L’intermittent du spectacle est, par définition, précaire. Pendant ses périodes d’emploi, il est sous contrat de travail à durée déterminée dit d’usage (CDDU). Le CDD d’usage permet de s’adapter au caractère temporaire des tournées ou des spectacles avec différents employeurs.
Afin de pallier cette précarité, les intermittents ont un régime spécifique d’assurance chômage. Ce régime diffère du régime général d’assurance-chômage sur plusieurs points, et notamment sur la durée minimale requise de travail permettant l’ouverture des droits, plus courte, en contrepartie d’une allocation moins forte.
Ainsi, pour obtenir des allocations chômage, l’intermittent du spectacle, qu’il soit artiste ou technicien, doit justifier avoir travaillé 507 heures au cours des 365 jours précédant la fin du dernier contrat de travail.
En 2020, ceux qui avaient cotisé suffisamment longtemps pendant les périodes précédentes ont donc reçu des indemnités chômage. Ce n’est pas le cas de ceux qui démarraient ou reprenaient leur activité.
La mobilisation du monde de la culture depuis des mois, a permis d’obtenir un engagement de prolongation des indemnités jusqu’en août 2021 (décret n° 2020-928 du 29 juillet 2020 portant sur les mesures d’urgence en matière de revenus de remplacement des artistes et techniciens intermittents du spectacle).
Cette prolongation partait du principe que le travail reprendrait normalement en septembre 2020, et qu’ainsi les intermittents pourraient à nouveau cotiser un an pour ouvrir de nouveaux droits en août 2021 (« prolonger les droits un an après la reprise du travail » disait Emmanuel Macron le 6 mai 2020).
La non-réouverture des salles en décembre vient amplifier une catastrophe déjà en cours (en octobre Pôle Emploi annonçait déjà une baisse d’activité de 50 % pour l’ensemble des intermittents, baisse beaucoup plus importante pour les artistes … dans son enquête le SNAM-CGT annonçait en octobre que 55 % des musiciens intermittents pensaient ne pas avoir assez d’heures pour ouvrir de nouveaux droits en août 2021 malgré les mesures) , d’autant que cette réouverture serait partielle et ne concernerait pas les salles à jauge debout, et que d’autres secteurs dans l’événementiel ou la restauration, employeurs d’intermittents, ne sont pas non plus prêts de reprendre.

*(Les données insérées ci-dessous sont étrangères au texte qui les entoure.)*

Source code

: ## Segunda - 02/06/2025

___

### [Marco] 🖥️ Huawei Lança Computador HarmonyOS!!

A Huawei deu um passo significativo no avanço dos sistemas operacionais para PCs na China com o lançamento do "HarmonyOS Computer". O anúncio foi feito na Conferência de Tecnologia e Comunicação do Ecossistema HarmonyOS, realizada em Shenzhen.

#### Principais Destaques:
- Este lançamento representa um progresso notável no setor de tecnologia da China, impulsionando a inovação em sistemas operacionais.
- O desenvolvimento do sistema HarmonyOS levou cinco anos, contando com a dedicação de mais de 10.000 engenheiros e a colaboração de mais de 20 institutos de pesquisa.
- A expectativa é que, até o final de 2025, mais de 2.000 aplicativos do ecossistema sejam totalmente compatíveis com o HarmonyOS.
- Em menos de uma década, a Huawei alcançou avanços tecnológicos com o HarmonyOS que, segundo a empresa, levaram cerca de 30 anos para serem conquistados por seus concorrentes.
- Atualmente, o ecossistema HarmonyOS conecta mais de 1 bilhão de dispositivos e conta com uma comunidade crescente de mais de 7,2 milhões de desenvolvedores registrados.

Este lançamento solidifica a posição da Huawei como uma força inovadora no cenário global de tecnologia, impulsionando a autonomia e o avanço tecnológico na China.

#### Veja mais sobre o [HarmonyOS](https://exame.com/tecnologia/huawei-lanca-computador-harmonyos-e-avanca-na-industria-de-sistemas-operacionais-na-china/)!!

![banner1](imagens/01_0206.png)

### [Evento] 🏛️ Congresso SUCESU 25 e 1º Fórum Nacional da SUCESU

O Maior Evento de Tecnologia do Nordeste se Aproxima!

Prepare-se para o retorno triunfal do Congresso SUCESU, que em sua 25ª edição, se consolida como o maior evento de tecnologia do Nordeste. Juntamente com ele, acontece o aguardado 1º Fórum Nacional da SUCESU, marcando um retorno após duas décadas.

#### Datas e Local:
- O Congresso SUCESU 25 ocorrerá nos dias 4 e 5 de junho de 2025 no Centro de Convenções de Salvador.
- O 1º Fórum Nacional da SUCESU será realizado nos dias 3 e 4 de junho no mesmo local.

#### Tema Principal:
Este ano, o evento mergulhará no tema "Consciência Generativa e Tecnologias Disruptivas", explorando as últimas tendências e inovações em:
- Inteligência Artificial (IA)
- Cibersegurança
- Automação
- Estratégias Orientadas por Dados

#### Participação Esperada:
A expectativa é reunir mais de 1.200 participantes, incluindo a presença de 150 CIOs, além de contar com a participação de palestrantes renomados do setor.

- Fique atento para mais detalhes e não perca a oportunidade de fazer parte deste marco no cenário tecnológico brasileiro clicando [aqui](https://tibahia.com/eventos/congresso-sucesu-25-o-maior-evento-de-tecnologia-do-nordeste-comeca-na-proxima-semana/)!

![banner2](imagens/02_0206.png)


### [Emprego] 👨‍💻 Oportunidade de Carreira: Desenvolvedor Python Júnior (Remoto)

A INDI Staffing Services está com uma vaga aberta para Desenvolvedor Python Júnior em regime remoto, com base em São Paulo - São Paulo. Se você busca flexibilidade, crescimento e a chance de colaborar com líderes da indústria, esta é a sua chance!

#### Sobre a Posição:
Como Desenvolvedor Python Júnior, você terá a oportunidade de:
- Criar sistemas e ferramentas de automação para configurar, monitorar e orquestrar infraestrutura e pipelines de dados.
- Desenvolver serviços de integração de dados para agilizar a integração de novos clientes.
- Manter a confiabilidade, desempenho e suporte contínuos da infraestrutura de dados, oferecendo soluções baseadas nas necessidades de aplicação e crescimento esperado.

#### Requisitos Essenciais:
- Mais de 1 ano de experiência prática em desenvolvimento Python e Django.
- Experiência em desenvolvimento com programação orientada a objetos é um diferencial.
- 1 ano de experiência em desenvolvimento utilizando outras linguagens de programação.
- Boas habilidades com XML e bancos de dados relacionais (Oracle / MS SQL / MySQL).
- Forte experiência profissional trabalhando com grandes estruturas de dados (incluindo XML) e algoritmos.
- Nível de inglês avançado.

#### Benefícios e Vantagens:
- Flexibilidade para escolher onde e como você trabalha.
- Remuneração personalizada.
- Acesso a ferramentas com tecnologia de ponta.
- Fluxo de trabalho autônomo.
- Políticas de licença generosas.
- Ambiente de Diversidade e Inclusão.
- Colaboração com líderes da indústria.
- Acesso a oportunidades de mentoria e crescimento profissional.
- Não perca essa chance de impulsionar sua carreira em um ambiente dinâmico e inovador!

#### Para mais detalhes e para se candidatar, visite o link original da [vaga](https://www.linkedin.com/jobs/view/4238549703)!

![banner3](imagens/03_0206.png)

Ainsi la revendication des intermittents lors de ce printemps est plus que jamais d’actualité : il faut que les droits soient à nouveau prolongés et que la fin de cette prolongation soit fixée un an après la reprise réelle de tous leurs secteurs d’activité. Ils réclament également un abaissement du seuil d’indemnisation, pour que ceux qui étaient dans leur première année de travail ou ceux qui ont connu un accident de parcours, et qui n’ont donc pas d’indemnisation chômage actuellement – ni salaire faute de travail, soient rapidement indemnisés en tant qu’intermittents. Ils demandent aussi des mesures spécifiques à l’indemnisation des congés maladie ou maternité, également soumis à un nombre d’heures annuels impossible à atteindre aujourd’hui. Et enfin un fonds d’urgence pour financer leur travail aujourd’hui autorisé, mais impossible faute de moyens, à savoir les répétitions, créations, résidences, enregistrements …
Nous, CGT de la ville de Lyon, apportons tout notre soutien aux salariés de la culture et continuerons les actions pour que les mesures prises pour protéger la population du COVID ne se transforment pas en perte des revenus et des droits sociaux pour les travailleurs.